Tuesday, August 23, 2011
Grocery Stores: From "Mom-and-Pops" to Behemoths
How The A&P Changed The Way We Shop. (NPR, 8/23/2011)
Excerpt: In a new book, Levinson explains how local mom-and-pop stores — with their limited selections, high prices and nonstandard packaging — paved the way for national chains like the A&P to swoop in and dominate the grocery industry. His book The Great A&P and the Struggle for Small Business in America chronicles the rise (and fall) of the discount grocery chain that was once one of the largest businesses in America. Levinson tells Fresh Air's Dave Davies that it was no coincidence that a national chain replaced the corner store.
"People get misty-eyed at the thought of the independent store — maybe it had some unique product, maybe we had more choices than we have today — but the truth was exactly the opposite," he says. "Most of these stores had a very limited selection. They had no unique products at all. ... [Shoppers] would have to go to two or three different grocery stories in their neighborhood if they wanted different type of goods, plus the butcher, the baker, and the fruit and vegetable store. ... The consumer's choices were pretty constrained."

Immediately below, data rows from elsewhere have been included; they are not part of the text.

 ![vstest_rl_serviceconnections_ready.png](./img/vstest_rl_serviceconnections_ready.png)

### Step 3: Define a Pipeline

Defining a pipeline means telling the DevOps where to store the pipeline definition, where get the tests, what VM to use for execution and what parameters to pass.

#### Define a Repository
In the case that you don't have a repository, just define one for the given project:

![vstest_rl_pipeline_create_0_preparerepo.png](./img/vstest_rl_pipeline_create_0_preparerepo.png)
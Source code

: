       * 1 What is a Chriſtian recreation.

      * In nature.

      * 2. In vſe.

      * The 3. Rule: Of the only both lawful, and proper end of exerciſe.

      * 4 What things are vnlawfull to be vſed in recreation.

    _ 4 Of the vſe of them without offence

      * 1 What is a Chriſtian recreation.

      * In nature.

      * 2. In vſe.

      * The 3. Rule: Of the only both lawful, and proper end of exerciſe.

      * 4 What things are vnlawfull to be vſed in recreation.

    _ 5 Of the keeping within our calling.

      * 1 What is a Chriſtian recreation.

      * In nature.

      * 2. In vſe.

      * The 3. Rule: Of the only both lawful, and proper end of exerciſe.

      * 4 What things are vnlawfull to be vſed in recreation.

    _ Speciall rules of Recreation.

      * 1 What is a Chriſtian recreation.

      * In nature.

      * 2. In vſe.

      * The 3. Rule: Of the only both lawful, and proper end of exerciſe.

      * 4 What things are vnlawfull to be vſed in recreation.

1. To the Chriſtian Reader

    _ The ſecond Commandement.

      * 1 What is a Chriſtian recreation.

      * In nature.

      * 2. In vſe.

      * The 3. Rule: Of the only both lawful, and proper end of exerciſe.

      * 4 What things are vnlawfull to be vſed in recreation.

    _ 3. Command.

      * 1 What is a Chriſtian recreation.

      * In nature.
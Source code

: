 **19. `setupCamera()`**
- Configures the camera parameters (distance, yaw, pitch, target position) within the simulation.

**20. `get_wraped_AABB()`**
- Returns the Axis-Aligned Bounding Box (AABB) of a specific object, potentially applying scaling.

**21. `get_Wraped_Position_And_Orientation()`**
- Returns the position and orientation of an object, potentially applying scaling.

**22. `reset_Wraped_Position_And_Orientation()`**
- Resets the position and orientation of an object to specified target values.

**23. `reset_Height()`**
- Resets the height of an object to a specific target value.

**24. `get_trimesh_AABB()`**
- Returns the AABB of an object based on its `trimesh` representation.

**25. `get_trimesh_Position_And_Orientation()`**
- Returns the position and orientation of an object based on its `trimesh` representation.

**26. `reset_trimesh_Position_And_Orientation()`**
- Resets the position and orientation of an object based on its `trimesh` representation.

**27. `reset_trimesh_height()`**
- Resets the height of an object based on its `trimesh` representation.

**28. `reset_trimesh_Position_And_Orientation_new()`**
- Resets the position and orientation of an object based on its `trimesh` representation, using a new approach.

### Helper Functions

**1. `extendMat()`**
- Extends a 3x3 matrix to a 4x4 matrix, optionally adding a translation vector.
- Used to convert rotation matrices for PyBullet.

Comment. Until the mid-1960s, a mom-and-pop grocery store was located just down the street from where I lived in Warren, Pennsylvania. Foreman's, or "the little store" as we affectionately called it in the Nelson household, offered packaged goods, produce, and meats. Not to mention a well-stocked penny candy counter. All within a space of not much more than 1,000 square feet. (The median grocery store size in 2010 was 46,000 sq. ft.)
Even with the advent of the supermarket, my parents didn't limit their grocery shopping to one location. (Neither do I, for that matter.) Depending upon sales and/or coupons, they'd shop at Loblaws one week, Quality Markets the next, with a visit to Anderson's on the east side (great meat department; now Warren Shurfine, no website) in-between.
Some "corner groceries" were also part of a chain.
In 1985, using Oshkosh city directories, I mapped the locations of "mom-and-pop" grocery stores in 1950. (No, really, I did have a life back then.)